3.
Israel
The region between the Sinai Peninsula and
Lebanon, known by many names, as Israel, Canaan, the Holy Land,
Palestine, has no clear natural frontiers. The River Jordan, rising in
what is now called Lebanon and flowing directly South, runs through the middle,
parallel to the Mediterranean coast, southward through the lake called the Sea
of Galilee (or Lake of Gennesareth) and on down into the Dead Sea
where its waters evaporate, leaving the Dead Sea so charged with salts that
nothing can grow near it, whence its name. The Dead Sea is far below sea-level.

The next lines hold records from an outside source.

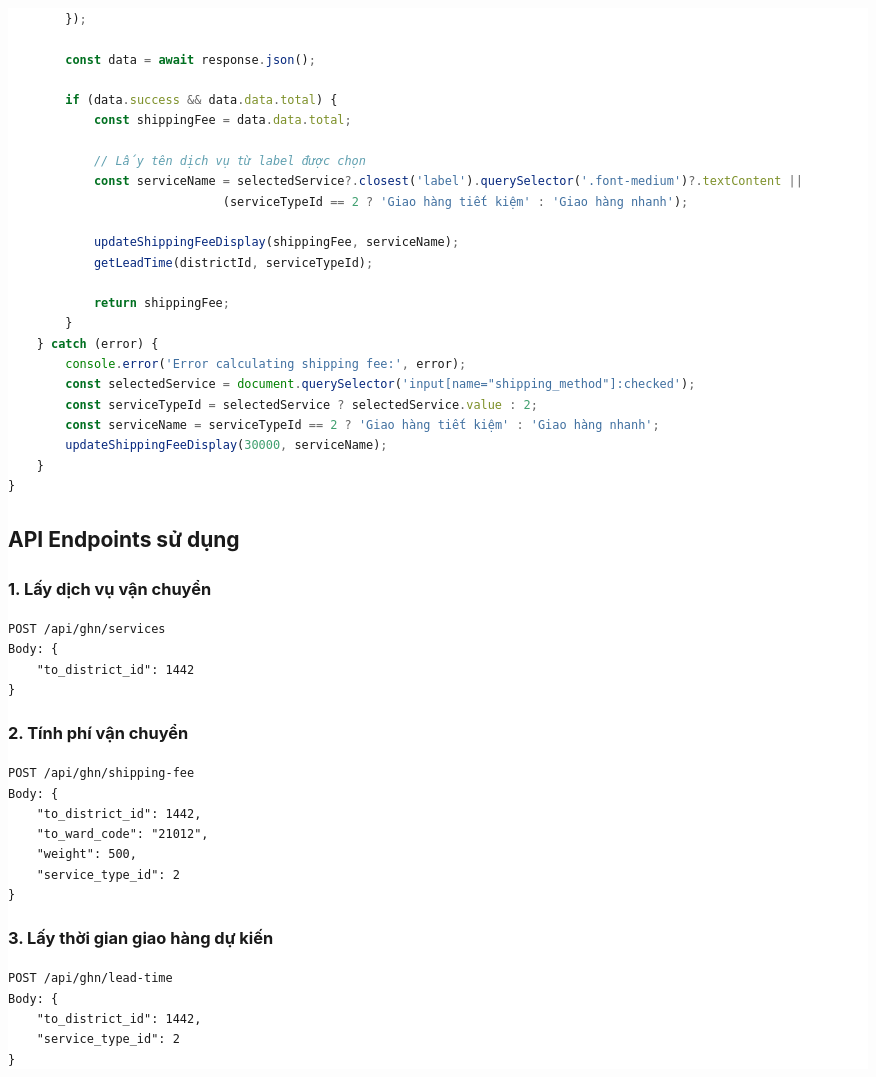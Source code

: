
```javascript
        });
        
        const data = await response.json();
        
        if (data.success && data.data.total) {
            const shippingFee = data.data.total;
            
            // Lấy tên dịch vụ từ label được chọn
            const serviceName = selectedService?.closest('label').querySelector('.font-medium')?.textContent || 
                              (serviceTypeId == 2 ? 'Giao hàng tiết kiệm' : 'Giao hàng nhanh');
            
            updateShippingFeeDisplay(shippingFee, serviceName);
            getLeadTime(districtId, serviceTypeId);
            
            return shippingFee;
        }
    } catch (error) {
        console.error('Error calculating shipping fee:', error);
        const selectedService = document.querySelector('input[name="shipping_method"]:checked');
        const serviceTypeId = selectedService ? selectedService.value : 2;
        const serviceName = serviceTypeId == 2 ? 'Giao hàng tiết kiệm' : 'Giao hàng nhanh';
        updateShippingFeeDisplay(30000, serviceName);
    }
}
```

## API Endpoints sử dụng

### 1. Lấy dịch vụ vận chuyển
```
POST /api/ghn/services
Body: {
    "to_district_id": 1442
}
```

### 2. Tính phí vận chuyển
```
POST /api/ghn/shipping-fee
Body: {
    "to_district_id": 1442,
    "to_ward_code": "21012",
    "weight": 500,
    "service_type_id": 2
}
```

### 3. Lấy thời gian giao hàng dự kiến
```
POST /api/ghn/lead-time
Body: {
    "to_district_id": 1442,
    "service_type_id": 2
}
```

Almost all the events of the Bible stories
happen in towns lying to the West, between the Jordan and the sea. Jerusalem lies west of the point
where the Jordan enters the Dead Sea.
The Bible stories have two main centres, especially in New Testament
times, one the area around Jerusalem, called Judea or Judah, from which
comes the word "Jew", the other the area to the west of the Sea of
Galilee, called Galilee.
Between these lies the area called Samaria.
Most of the Holy Land is now rocky and not very
fertile, but in Bible times it seemed less arid ("a land flowing with milk
and honey"). The Jordan is a small river, of no importance for
transportation though useful for irrigation. Before the small groups of
families (tribes) calling themselves "the Children of Israel" took
control of the land, it was called Canaan and in recent times, before
the crea¡©tion of the modern state of Israel, the land was called Palestine.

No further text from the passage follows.